▶ _Try it_
Look through the records, and wherever the string "which" turns up, copy out that line.

▶ _Source material_
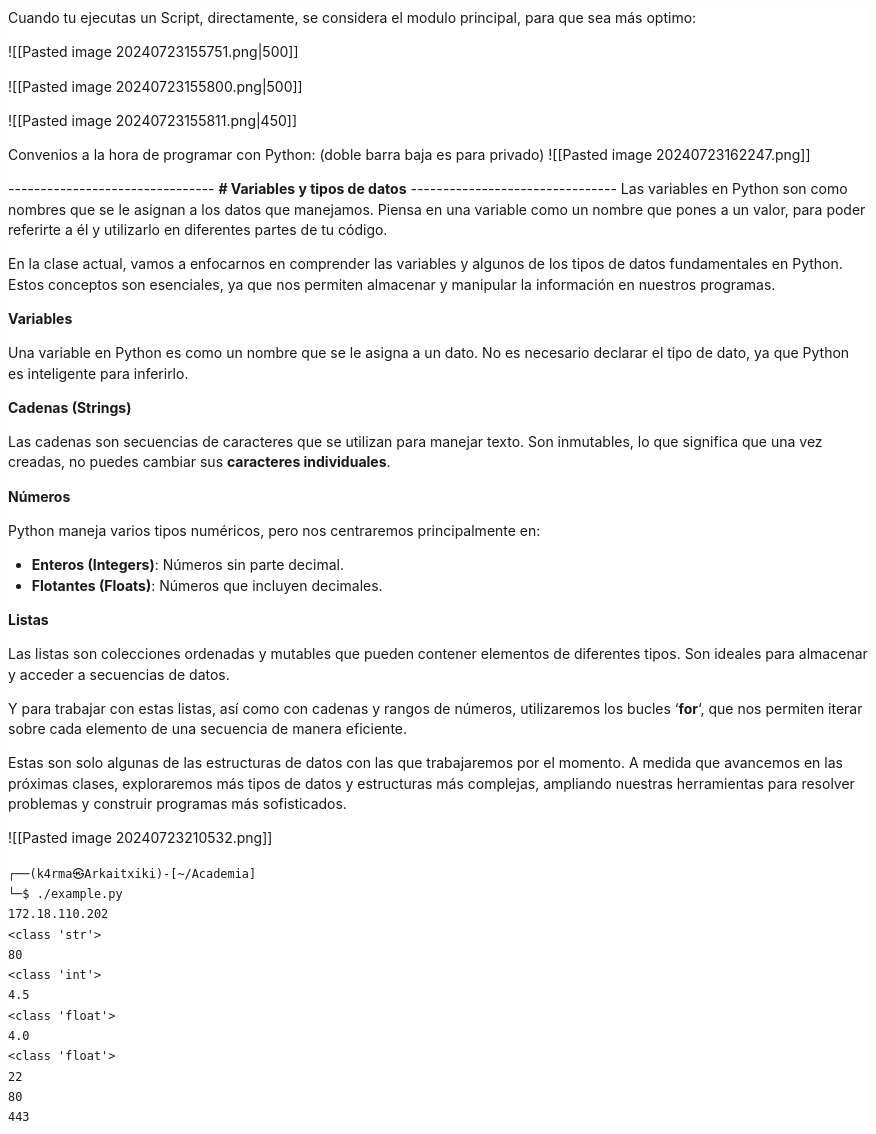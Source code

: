 
Cuando tu ejecutas un Script, directamente, se considera el modulo principal, para que sea más optimo:

![[Pasted image 20240723155751.png|500]]

![[Pasted image 20240723155800.png|500]]

![[Pasted image 20240723155811.png|450]]

Convenios a la hora de programar con Python: (doble barra baja es para privado)
![[Pasted image 20240723162247.png]]



*--------------------------------*
**# Variables y tipos de datos**
*--------------------------------*
Las variables en Python son como nombres que se le asignan a los datos que manejamos. Piensa en una variable como un nombre que pones a un valor, para poder referirte a él y utilizarlo en diferentes partes de tu código.

En la clase actual, vamos a enfocarnos en comprender las variables y algunos de los tipos de datos fundamentales en Python. Estos conceptos son esenciales, ya que nos permiten almacenar y manipular la información en nuestros programas.

**Variables**

Una variable en Python es como un nombre que se le asigna a un dato. No es necesario declarar el tipo de dato, ya que Python es inteligente para inferirlo.

**Cadenas (Strings)**

Las cadenas son secuencias de caracteres que se utilizan para manejar texto. Son inmutables, lo que significa que una vez creadas, no puedes cambiar sus **caracteres individuales**.

**Números**

Python maneja varios tipos numéricos, pero nos centraremos principalmente en:

- **Enteros (Integers)**: Números sin parte decimal.
- **Flotantes (Floats)**: Números que incluyen decimales.

**Listas**

Las listas son colecciones ordenadas y mutables que pueden contener elementos de diferentes tipos. Son ideales para almacenar y acceder a secuencias de datos.

Y para trabajar con estas listas, así como con cadenas y rangos de números, utilizaremos los bucles ‘**for**‘, que nos permiten iterar sobre cada elemento de una secuencia de manera eficiente.

Estas son solo algunas de las estructuras de datos con las que trabajaremos por el momento. A medida que avancemos en las próximas clases, exploraremos más tipos de datos y estructuras más complejas, ampliando nuestras herramientas para resolver problemas y construir programas más sofisticados.

![[Pasted image 20240723210532.png]]

```
┌──(k4rma㉿Arkaitxiki)-[~/Academia]
└─$ ./example.py
172.18.110.202
<class 'str'>
80
<class 'int'>
4.5
<class 'float'>
4.0
<class 'float'>
22
80
443
```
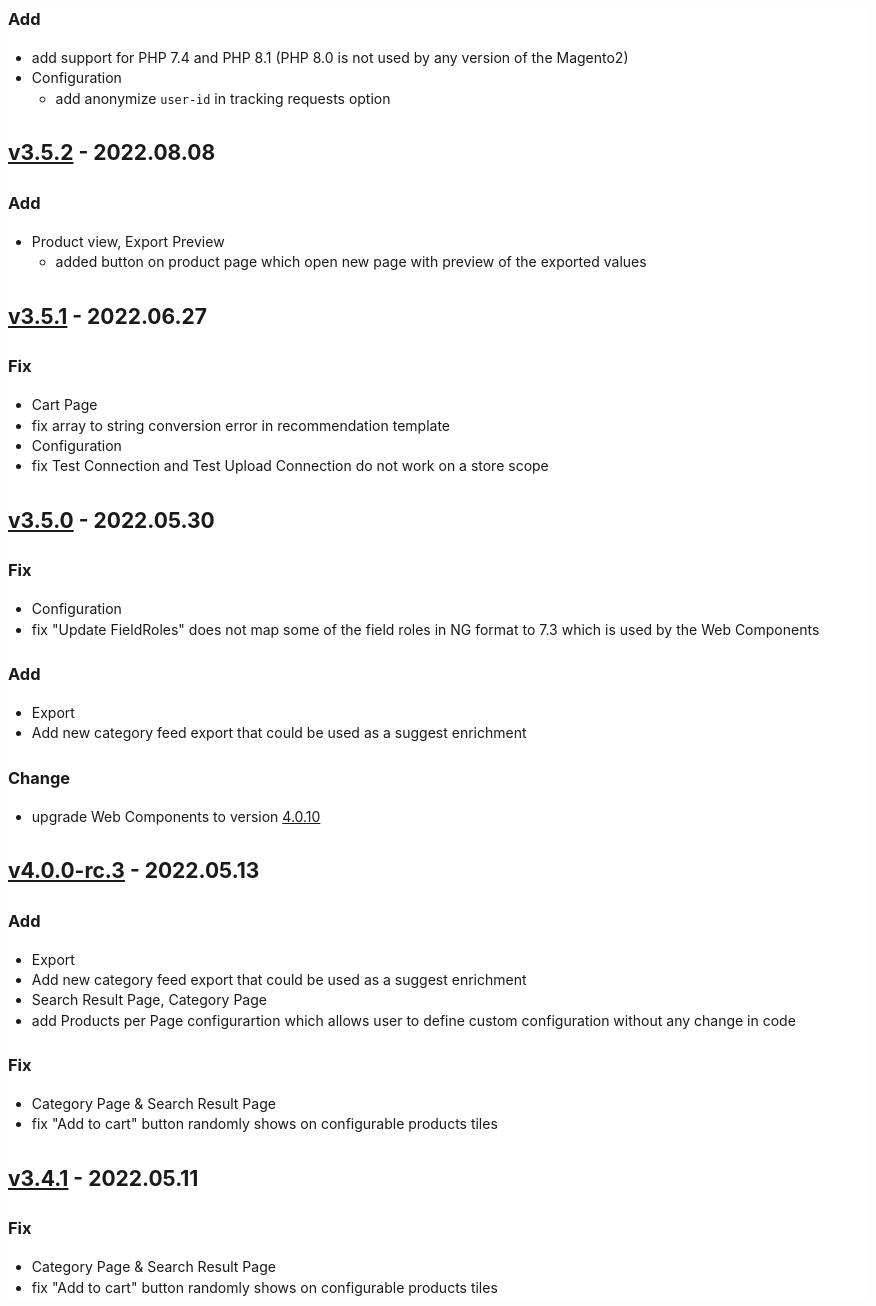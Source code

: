 ### Add
 - add support for PHP 7.4 and PHP 8.1 (PHP 8.0 is not used by any version of the Magento2)
- Configuration
  - add anonymize `user-id` in tracking requests option
  
## [v3.5.2] - 2022.08.08
### Add
- Product view, Export Preview
  - added button on product page which open new page with preview of the exported values 

## [v3.5.1] - 2022.06.27
### Fix
 - Cart Page
  - fix array to string conversion error in recommendation template 
 - Configuration
  - fix Test Connection and Test Upload Connection do not work on a store scope
 
## [v3.5.0] - 2022.05.30
### Fix
 - Configuration
  - fix "Update FieldRoles" does not map some of the field roles in NG format to 7.3 which is used by the Web Components
   
### Add
 - Export
  - Add new category feed export that could be used as a suggest enrichment

### Change
 - upgrade Web Components to version [4.0.10](https://github.com/FACT-Finder-Web-Components/ff-web-components/releases/tag/4.0.10)

## [v4.0.0-rc.3] - 2022.05.13
### Add
 - Export
  - Add new category feed export that could be used as a suggest enrichment
 - Search Result Page, Category Page
  - add Products per Page configurartion which allows user to define custom configuration without any change in code
### Fix
 - Category Page & Search Result Page
  - fix "Add to cart" button randomly shows on configurable products tiles

## [v3.4.1] - 2022.05.11
### Fix
 - Category Page & Search Result Page
  - fix "Add to cart" button randomly shows on configurable products tiles 
  

[v4.0.0-rc.4]:  https://github.com/FACT-Finder-Web-Components/magento2-module/releases/tag/v4.0.0-rc.4
[v3.7.3]:       https://github.com/FACT-Finder-Web-Components/magento2-module/releases/tag/v3.7.3
[v3.7.2]:       https://github.com/FACT-Finder-Web-Components/magento2-module/releases/tag/v3.7.2
[v3.7.1]:       https://github.com/FACT-Finder-Web-Components/magento2-module/releases/tag/v3.7.1
[v3.7.0]:       https://github.com/FACT-Finder-Web-Components/magento2-module/releases/tag/v3.7.0
[v3.6.0]:       https://github.com/FACT-Finder-Web-Components/magento2-module/releases/tag/v3.6.0
[v3.5.2]:       https://github.com/FACT-Finder-Web-Components/magento2-module/releases/tag/v3.5.2
[v3.5.1]:       https://github.com/FACT-Finder-Web-Components/magento2-module/releases/tag/v3.5.1
[v3.5.0]:       https://github.com/FACT-Finder-Web-Components/magento2-module/releases/tag/v3.5.0
[v4.0.0-rc.3]:  https://github.com/FACT-Finder-Web-Components/magento2-module/releases/tag/v4.0.0-rc.3
[v3.4.1]:       https://github.com/FACT-Finder-Web-Components/magento2-module/releases/tag/v3.4.1
[v3.4.0]:       https://github.com/FACT-Finder-Web-Components/magento2-module/releases/tag/v3.4.0
[v4.0.0-rc.2]:  https://github.com/FACT-Finder-Web-Components/magento2-module/releases/tag/v4.0.0-rc.2
[v4.0.0-rc.1]:  https://github.com/FACT-Finder-Web-Components/magento2-module/releases/tag/v4.0.0-rc.1
[v3.3.0]:       https://github.com/FACT-Finder-Web-Components/magento2-module/releases/tag/v3.3.0
[v3.2.2]:       https://github.com/FACT-Finder-Web-Components/magento2-module/releases/tag/v3.2.2
[v3.2.1]:       https://github.com/FACT-Finder-Web-Components/magento2-module/releases/tag/v3.2.1
[v3.2.0]:       https://github.com/FACT-Finder-Web-Components/magento2-module/releases/tag/v3.2.0
[v3.1.0]:       https://github.com/FACT-Finder-Web-Components/magento2-module/releases/tag/v3.1.0
[v3.0.2]:       https://github.com/FACT-Finder-Web-Components/magento2-module/releases/tag/v3.0.2
[v3.0.1]:       https://github.com/FACT-Finder-Web-Components/magento2-module/releases/tag/v3.0.1
[v3.0.0]:       https://github.com/FACT-Finder-Web-Components/magento2-module/releases/tag/v3.0.0
[v2.3.0]:       https://github.com/FACT-Finder-Web-Components/magento2-module/releases/tag/v2.3.0
[v2.2.0]:       https://github.com/FACT-Finder-Web-Components/magento2-module/releases/tag/v2.2.0
[v2.1.0]:       https://github.com/FACT-Finder-Web-Components/magento2-module/releases/tag/v2.1.0
[v2.0.2]:       https://github.com/FACT-Finder-Web-Components/magento2-module/releases/tag/v2.0.2
[v2.0.1]:       https://github.com/FACT-Finder-Web-Components/magento2-module/releases/tag/v2.0.1
[v2.0.0]:       https://github.com/FACT-Finder-Web-Components/magento2-module/releases/tag/v2.0.0
[v1.6.5]:       https://github.com/FACT-Finder-Web-Components/magento2-module/releases/tag/v1.6.5
[v1.6.4]:       https://github.com/FACT-Finder-Web-Components/magento2-module/releases/tag/v1.6.4
[v1.6.3]:       https://github.com/FACT-Finder-Web-Components/magento2-module/releases/tag/v1.6.3
[v1.6.2]:       https://github.com/FACT-Finder-Web-Components/magento2-module/releases/tag/v1.6.2
[v1.6.1]:       https://github.com/FACT-Finder-Web-Components/magento2-module/releases/tag/v1.6.1
[v1.6.0]:       https://github.com/FACT-Finder-Web-Components/magento2-module/releases/tag/v1.6.0
[v1.5.1]:       https://github.com/FACT-Finder-Web-Components/magento2-module/releases/tag/v1.5.1
[v1.5.0]:       https://github.com/FACT-Finder-Web-Components/magento2-module/releases/tag/v1.5.0
[v1.4.2]:       https://github.com/FACT-Finder-Web-Components/magento2-module/releases/tag/v1.4.2
[v1.4.1]:       https://github.com/FACT-Finder-Web-Components/magento2-module/releases/tag/v1.4.1
[v1.4.0]:       https://github.com/FACT-Finder-Web-Components/magento2-module/releases/tag/v1.4.0
[v1.3.4]:       https://github.com/FACT-Finder-Web-Components/magento2-module/releases/tag/v1.3.4
[v1.3.3]:       https://github.com/FACT-Finder-Web-Components/magento2-module/releases/tag/v1.3.3
[v1.3.2]:       https://github.com/FACT-Finder-Web-Components/magento2-module/releases/tag/v1.3.2
[v1.3.1]:       https://github.com/FACT-Finder-Web-Components/magento2-module/releases/tag/v1.3.1
[v1.3.0]:       https://github.com/FACT-Finder-Web-Components/magento2-module/releases/tag/v1.3.0
[v1.2.0]:       https://github.com/FACT-Finder-Web-Components/magento2-module/releases/tag/v1.2.0
[v1.1.2]:       https://github.com/FACT-Finder-Web-Components/magento2-module/releases/tag/v1.1.2
[v1.1.1]:       https://github.com/FACT-Finder-Web-Components/magento2-module/releases/tag/v1.1.1
[v1.1.0]:       https://github.com/FACT-Finder-Web-Components/magento2-module/releases/tag/v1.1.0
[v1.0.0]:       https://github.com/FACT-Finder-Web-Components/magento2-module/releases/tag/v1.0.0
[v0.9-beta.11]: https://github.com/FACT-Finder-Web-Components/magento2-module/releases/tag/v0.9-beta.11
[v0.9-beta.10]: https://github.com/FACT-Finder-Web-Components/magento2-module/releases/tag/v0.9-beta.10
[v0.9-beta.9]:  https://github.com/FACT-Finder-Web-Components/magento2-module/releases/tag/v0.9-beta.9
[v0.9-beta.8]:  https://github.com/FACT-Finder-Web-Components/magento2-module/releases/tag/v0.9-beta.8
[v0.9-beta.7]:  https://github.com/FACT-Finder-Web-Components/magento2-module/releases/tag/v0.9-beta.7
[v0.9-beta.6]:  https://github.com/FACT-Finder-Web-Components/magento2-module/releases/tag/v0.9-beta.6
[v0.9-beta.5]:  https://github.com/FACT-Finder-Web-Components/magento2-module/releases/tag/v0.9-beta.6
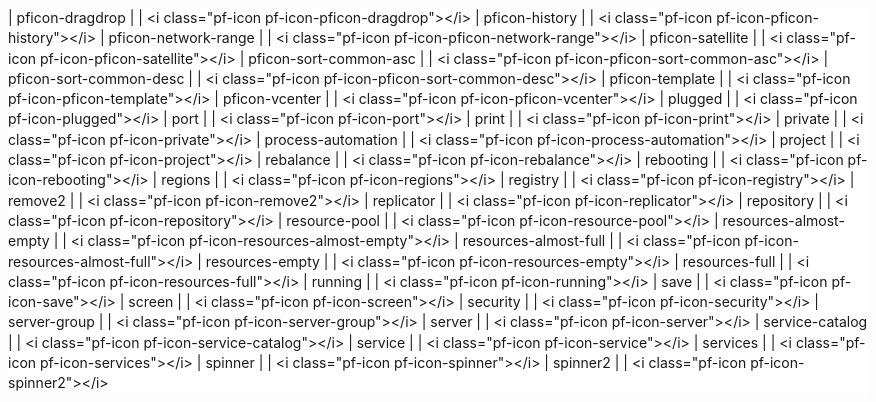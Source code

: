 | pficon-dragdrop | <i class="pf-icon pf-icon-pficon-dragdrop"></i> | &lt;i class=&quot;pf-icon pf-icon-pficon-dragdrop&quot;&gt;&lt;/i&gt;
| pficon-history | <i class="pf-icon pf-icon-pficon-history"></i> | &lt;i class=&quot;pf-icon pf-icon-pficon-history&quot;&gt;&lt;/i&gt;
| pficon-network-range | <i class="pf-icon pf-icon-pficon-network-range"></i> | &lt;i class=&quot;pf-icon pf-icon-pficon-network-range&quot;&gt;&lt;/i&gt;
| pficon-satellite | <i class="pf-icon pf-icon-pficon-satellite"></i> | &lt;i class=&quot;pf-icon pf-icon-pficon-satellite&quot;&gt;&lt;/i&gt;
| pficon-sort-common-asc | <i class="pf-icon pf-icon-pficon-sort-common-asc"></i> | &lt;i class=&quot;pf-icon pf-icon-pficon-sort-common-asc&quot;&gt;&lt;/i&gt;
| pficon-sort-common-desc | <i class="pf-icon pf-icon-pficon-sort-common-desc"></i> | &lt;i class=&quot;pf-icon pf-icon-pficon-sort-common-desc&quot;&gt;&lt;/i&gt;
| pficon-template | <i class="pf-icon pf-icon-pficon-template"></i> | &lt;i class=&quot;pf-icon pf-icon-pficon-template&quot;&gt;&lt;/i&gt;
| pficon-vcenter | <i class="pf-icon pf-icon-pficon-vcenter"></i> | &lt;i class=&quot;pf-icon pf-icon-pficon-vcenter&quot;&gt;&lt;/i&gt;
| plugged | <i class="pf-icon pf-icon-plugged"></i> | &lt;i class=&quot;pf-icon pf-icon-plugged&quot;&gt;&lt;/i&gt;
| port | <i class="pf-icon pf-icon-port"></i> | &lt;i class=&quot;pf-icon pf-icon-port&quot;&gt;&lt;/i&gt;
| print | <i class="pf-icon pf-icon-print"></i> | &lt;i class=&quot;pf-icon pf-icon-print&quot;&gt;&lt;/i&gt;
| private | <i class="pf-icon pf-icon-private"></i> | &lt;i class=&quot;pf-icon pf-icon-private&quot;&gt;&lt;/i&gt;
| process-automation | <i class="pf-icon pf-icon-process-automation"></i> | &lt;i class=&quot;pf-icon pf-icon-process-automation&quot;&gt;&lt;/i&gt;
| project | <i class="pf-icon pf-icon-project"></i> | &lt;i class=&quot;pf-icon pf-icon-project&quot;&gt;&lt;/i&gt;
| rebalance | <i class="pf-icon pf-icon-rebalance"></i> | &lt;i class=&quot;pf-icon pf-icon-rebalance&quot;&gt;&lt;/i&gt;
| rebooting | <i class="pf-icon pf-icon-rebooting"></i> | &lt;i class=&quot;pf-icon pf-icon-rebooting&quot;&gt;&lt;/i&gt;
| regions | <i class="pf-icon pf-icon-regions"></i> | &lt;i class=&quot;pf-icon pf-icon-regions&quot;&gt;&lt;/i&gt;
| registry | <i class="pf-icon pf-icon-registry"></i> | &lt;i class=&quot;pf-icon pf-icon-registry&quot;&gt;&lt;/i&gt;
| remove2 | <i class="pf-icon pf-icon-remove2"></i> | &lt;i class=&quot;pf-icon pf-icon-remove2&quot;&gt;&lt;/i&gt;
| replicator | <i class="pf-icon pf-icon-replicator"></i> | &lt;i class=&quot;pf-icon pf-icon-replicator&quot;&gt;&lt;/i&gt;
| repository | <i class="pf-icon pf-icon-repository"></i> | &lt;i class=&quot;pf-icon pf-icon-repository&quot;&gt;&lt;/i&gt;
| resource-pool | <i class="pf-icon pf-icon-resource-pool"></i> | &lt;i class=&quot;pf-icon pf-icon-resource-pool&quot;&gt;&lt;/i&gt;
| resources-almost-empty | <i class="pf-icon pf-icon-resources-almost-empty"></i> | &lt;i class=&quot;pf-icon pf-icon-resources-almost-empty&quot;&gt;&lt;/i&gt;
| resources-almost-full | <i class="pf-icon pf-icon-resources-almost-full"></i> | &lt;i class=&quot;pf-icon pf-icon-resources-almost-full&quot;&gt;&lt;/i&gt;
| resources-empty | <i class="pf-icon pf-icon-resources-empty"></i> | &lt;i class=&quot;pf-icon pf-icon-resources-empty&quot;&gt;&lt;/i&gt;
| resources-full | <i class="pf-icon pf-icon-resources-full"></i> | &lt;i class=&quot;pf-icon pf-icon-resources-full&quot;&gt;&lt;/i&gt;
| running | <i class="pf-icon pf-icon-running"></i> | &lt;i class=&quot;pf-icon pf-icon-running&quot;&gt;&lt;/i&gt;
| save | <i class="pf-icon pf-icon-save"></i> | &lt;i class=&quot;pf-icon pf-icon-save&quot;&gt;&lt;/i&gt;
| screen | <i class="pf-icon pf-icon-screen"></i> | &lt;i class=&quot;pf-icon pf-icon-screen&quot;&gt;&lt;/i&gt;
| security | <i class="pf-icon pf-icon-security"></i> | &lt;i class=&quot;pf-icon pf-icon-security&quot;&gt;&lt;/i&gt;
| server-group | <i class="pf-icon pf-icon-server-group"></i> | &lt;i class=&quot;pf-icon pf-icon-server-group&quot;&gt;&lt;/i&gt;
| server | <i class="pf-icon pf-icon-server"></i> | &lt;i class=&quot;pf-icon pf-icon-server&quot;&gt;&lt;/i&gt;
| service-catalog | <i class="pf-icon pf-icon-service-catalog"></i> | &lt;i class=&quot;pf-icon pf-icon-service-catalog&quot;&gt;&lt;/i&gt;
| service | <i class="pf-icon pf-icon-service"></i> | &lt;i class=&quot;pf-icon pf-icon-service&quot;&gt;&lt;/i&gt;
| services | <i class="pf-icon pf-icon-services"></i> | &lt;i class=&quot;pf-icon pf-icon-services&quot;&gt;&lt;/i&gt;
| spinner | <i class="pf-icon pf-icon-spinner"></i> | &lt;i class=&quot;pf-icon pf-icon-spinner&quot;&gt;&lt;/i&gt;
| spinner2 | <i class="pf-icon pf-icon-spinner2"></i> | &lt;i class=&quot;pf-icon pf-icon-spinner2&quot;&gt;&lt;/i&gt;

▶ _Response area_
  - added button on product page which open new page with preview of the exported values 
  - fix "Update FieldRoles" does not map some of the field roles in NG format to 7.3 which is used by the Web Components
  - add Products per Page configurartion which allows user to define custom configuration without any change in code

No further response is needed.